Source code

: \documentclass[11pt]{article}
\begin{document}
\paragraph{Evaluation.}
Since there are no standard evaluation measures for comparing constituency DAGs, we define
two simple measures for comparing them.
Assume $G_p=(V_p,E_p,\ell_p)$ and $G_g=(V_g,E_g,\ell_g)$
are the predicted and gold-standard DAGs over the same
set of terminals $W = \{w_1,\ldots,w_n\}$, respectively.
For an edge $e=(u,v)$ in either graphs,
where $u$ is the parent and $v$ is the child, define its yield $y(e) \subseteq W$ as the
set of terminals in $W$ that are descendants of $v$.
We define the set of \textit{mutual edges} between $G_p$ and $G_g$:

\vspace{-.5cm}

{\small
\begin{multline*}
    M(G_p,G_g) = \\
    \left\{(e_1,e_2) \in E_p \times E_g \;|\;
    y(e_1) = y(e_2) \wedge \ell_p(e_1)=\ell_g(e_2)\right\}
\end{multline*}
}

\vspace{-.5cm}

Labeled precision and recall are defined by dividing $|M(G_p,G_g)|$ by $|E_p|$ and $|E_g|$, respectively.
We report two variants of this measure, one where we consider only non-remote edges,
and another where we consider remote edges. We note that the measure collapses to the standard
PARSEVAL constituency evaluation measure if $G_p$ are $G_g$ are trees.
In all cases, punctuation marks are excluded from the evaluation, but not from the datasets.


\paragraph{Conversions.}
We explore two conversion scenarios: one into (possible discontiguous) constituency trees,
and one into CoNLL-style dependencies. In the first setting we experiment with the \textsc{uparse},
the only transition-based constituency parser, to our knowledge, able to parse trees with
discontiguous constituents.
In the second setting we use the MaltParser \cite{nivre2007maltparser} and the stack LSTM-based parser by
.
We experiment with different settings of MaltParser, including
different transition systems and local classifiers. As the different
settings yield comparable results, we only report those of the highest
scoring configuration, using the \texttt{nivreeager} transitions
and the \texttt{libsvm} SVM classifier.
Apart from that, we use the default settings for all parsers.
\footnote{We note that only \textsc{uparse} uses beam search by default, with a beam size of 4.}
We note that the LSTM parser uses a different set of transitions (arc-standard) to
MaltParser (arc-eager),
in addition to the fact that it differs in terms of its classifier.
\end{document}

☆ ☆ ☆ ☆ ☆

### TASK OBJECTIVE
From the first line to the last, copy the records exactly as they appear above.

### RESPONSE TO THE TASK
Source code

: \documentclass[11pt]{article}
\begin{document}
\paragraph{Evaluation.}
Since there are no standard evaluation measures for comparing constituency DAGs, we define
two simple measures for comparing them.
Assume $G_p=(V_p,E_p,\ell_p)$ and $G_g=(V_g,E_g,\ell_g)$
are the predicted and gold-standard DAGs over the same
set of terminals $W = \{w_1,\ldots,w_n\}$, respectively.
For an edge $e=(u,v)$ in either graphs,
where $u$ is the parent and $v$ is the child, define its yield $y(e) \subseteq W$ as the
set of terminals in $W$ that are descendants of $v$.
We define the set of \textit{mutual edges} between $G_p$ and $G_g$:

\vspace{-.5cm}

{\small
\begin{multline*}
    M(G_p,G_g) = \\
    \left\{(e_1,e_2) \in E_p \times E_g \;|\;
    y(e_1) = y(e_2) \wedge \ell_p(e_1)=\ell_g(e_2)\right\}
\end{multline*}
}

\vspace{-.5cm}

Labeled precision and recall are defined by dividing $|M(G_p,G_g)|$ by $|E_p|$ and $|E_g|$, respectively.
We report two variants of this measure, one where we consider only non-remote edges,
and another where we consider remote edges. We note that the measure collapses to the standard
PARSEVAL constituency evaluation measure if $G_p$ are $G_g$ are trees.
In all cases, punctuation marks are excluded from the evaluation, but not from the datasets.


\paragraph{Conversions.}
We explore two conversion scenarios: one into (possible discontiguous) constituency trees,
and one into CoNLL-style dependencies. In the first setting we experiment with the \textsc{uparse},
the only transition-based constituency parser, to our knowledge, able to parse trees with
discontiguous constituents.
In the second setting we use the MaltParser \cite{nivre2007maltparser} and the stack LSTM-based parser by
.
We experiment with different settings of MaltParser, including
different transition systems and local classifiers. As the different
settings yield comparable results, we only report those of the highest
scoring configuration, using the \texttt{nivreeager} transitions
and the \texttt{libsvm} SVM classifier.
Apart from that, we use the default settings for all parsers.
\footnote{We note that only \textsc{uparse} uses beam search by default, with a beam size of 4.}
We note that the LSTM parser uses a different set of transitions (arc-standard) to
MaltParser (arc-eager),
in addition to the fact that it differs in terms of its classifier.
\end{document}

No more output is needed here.